On 12/4/2015 7:11 AM, bill lam wrote:
It is more accurate to say u v and x y since x y can be used in as  u v in
the absence of any u v.

of1=: 2 : 'y@[ x y@]'

    + of1 *:
*:@[ + *:@]
On Dec 4, 2015 6:11 PM, "Henry Rich" <[email protected]> wrote:

Kip's version doesn't refer to x or y directly.  This is an important
improvement.  The body of Kip's conjunction is executed BEFORE the x and y
arguments are seen:

    of =: 2 : 'v@[ u v@]'
    + of *:
*:@[ + *:@]

This is not true of the original form:

       fxgfy=: 2 : 0
:
(v x) u v y
)
    + fxgfy *:
+ (2 : (':'; '(v x)u v y')) *:

Henry Rich

On 12/4/2015 1:19 AM, Kip Murray wrote:

And you can use a fork in the definition of a conjunction:

      of =: 2 : 'v@[ u v@]'
      4 + of *: 5
   41

On Thursday, December 3, 2015, Kip Murray <[email protected]> wrote:

A fork is not a conjunction but it shows what you are doing:

      4 (*:@[ + *:@]) 5
   41


On Thursday, December 3, 2015, Lippu Esa <[email protected]
<javascript:_e(%7B%7D,'cvml','[email protected]');>> wrote:

It is 5:17 AM in Finland and I already have two good answers. Thank you
David and Pascal!

It seems that I haven't been using Compose either :) . But at least I
knew that this is the place to be.

Thanks again,

Esa

-----Original Message-----
From: [email protected] [mailto:
[email protected]] On Behalf Of David Lambert
Sent: perjantaina 4. joulukuuta 2015 5.14
To: programming <[email protected]>
Subject: Re: [Jprogramming] My first J conjuction

I expect you'll get many of the same response.  Your conjunction is
fine, however this particular case is so frequent there's a built in
conjunction.  Read "but first",
       x f&g y
or
       x f&:g y
the difference being rank.  Add but first square:

         4 +&: *: 5
41


On 12/03/2015 10:05 PM, [email protected] wrote:

Date: Fri, 4 Dec 2015 03:05:50 +0000
From: Lippu Esa<[email protected]>
To:"[email protected]"  <[email protected]>
Subject: [Jprogramming] My first J conjuction
Message-ID: <4C1D3F3685BCAE4699AA47F9961903BA33126CC3@VDOMES02>
Content-Type: text/plain; charset="us-ascii"

Hello everybody,

I realized with some shame that I haven't written a single J

conjunction - ever. Some adverbs, yes, but they too are newish.
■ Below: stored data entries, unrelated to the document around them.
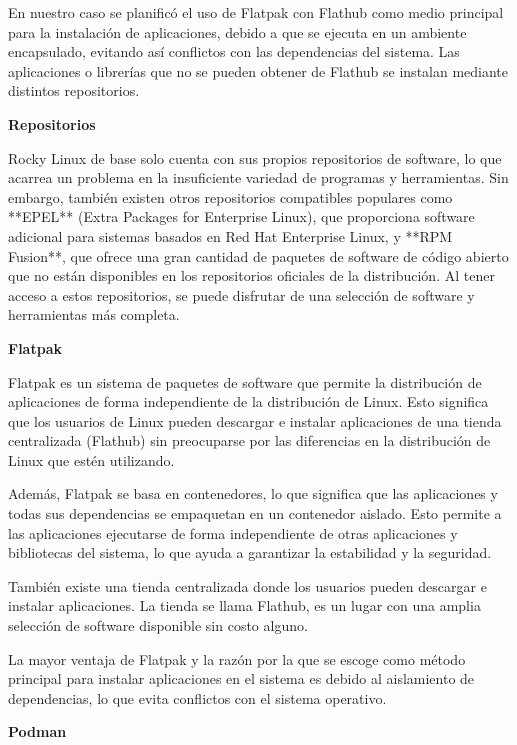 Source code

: \begin{doublespace}
    En nuestro caso se planificó el uso de Flatpak con Flathub como medio principal para la instalación de aplicaciones, debido a que se ejecuta en un ambiente encapsulado, evitando así conflictos con las dependencias del sistema. Las aplicaciones o librerías que no se pueden obtener de Flathub se instalan mediante distintos repositorios.

    \textbf{Repositorios}
    
    Rocky Linux de base solo cuenta con sus propios repositorios de software, lo que acarrea un problema en la insuficiente variedad de programas y herramientas. Sin embargo, también existen otros repositorios compatibles populares como **EPEL** (Extra Packages for Enterprise Linux), que proporciona software adicional para sistemas basados en Red Hat Enterprise Linux, y **RPM Fusion**, que ofrece una gran cantidad de paquetes de software de código abierto que no están disponibles en los repositorios oficiales de la distribución. Al tener acceso a estos repositorios, se puede disfrutar de una selección de software y herramientas más completa. \cite{RL-repo-1} \cite{RHEL-EPEL-1} \cite{rpmfusion-1}

    \textbf{Flatpak}
    
    Flatpak es un sistema de paquetes de software que permite la distribución de aplicaciones de forma independiente de la distribución de Linux. Esto significa que los usuarios de Linux pueden descargar e instalar aplicaciones de una tienda centralizada (Flathub) sin preocuparse por las diferencias en la distribución de Linux que estén utilizando.

    Además, Flatpak se basa en contenedores, lo que significa que las aplicaciones y todas sus dependencias se empaquetan en un contenedor aislado. Esto permite a las aplicaciones ejecutarse de forma independiente de otras aplicaciones y bibliotecas del sistema, lo que ayuda a garantizar la estabilidad y la seguridad.

    También existe una tienda centralizada donde los usuarios pueden descargar e instalar aplicaciones. La tienda se llama Flathub, es un lugar con una amplia selección de software disponible sin costo alguno.

    La mayor ventaja de Flatpak y la razón por la que se escoge como método principal para instalar aplicaciones en el sistema es debido al aislamiento de dependencias, lo que evita conflictos con el sistema operativo. \cite{FLAT-1} \cite{FLAT-2} \cite{RHEL-FLAT-1} \cite{PHOENIX-FLAT-1}

    \textbf{Podman}
    

\end{doublespace}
I have a recurring need for sentences like (f x) g f y where verb f is

applied to nouns x and y and dyadic verb g is then applied to the two
results.

and was thinking of something like x f c g y with c being a conjuction.

This is what was the result:

fxgfy=: 2 : 0
:
(v x) u v y
)

4 + fxgfy *: 5 NB. very simple example

      4 + fxgfy *: 5
41

Is there a more natural J way to do this? What would be a good name for

this type of conjunction or operation?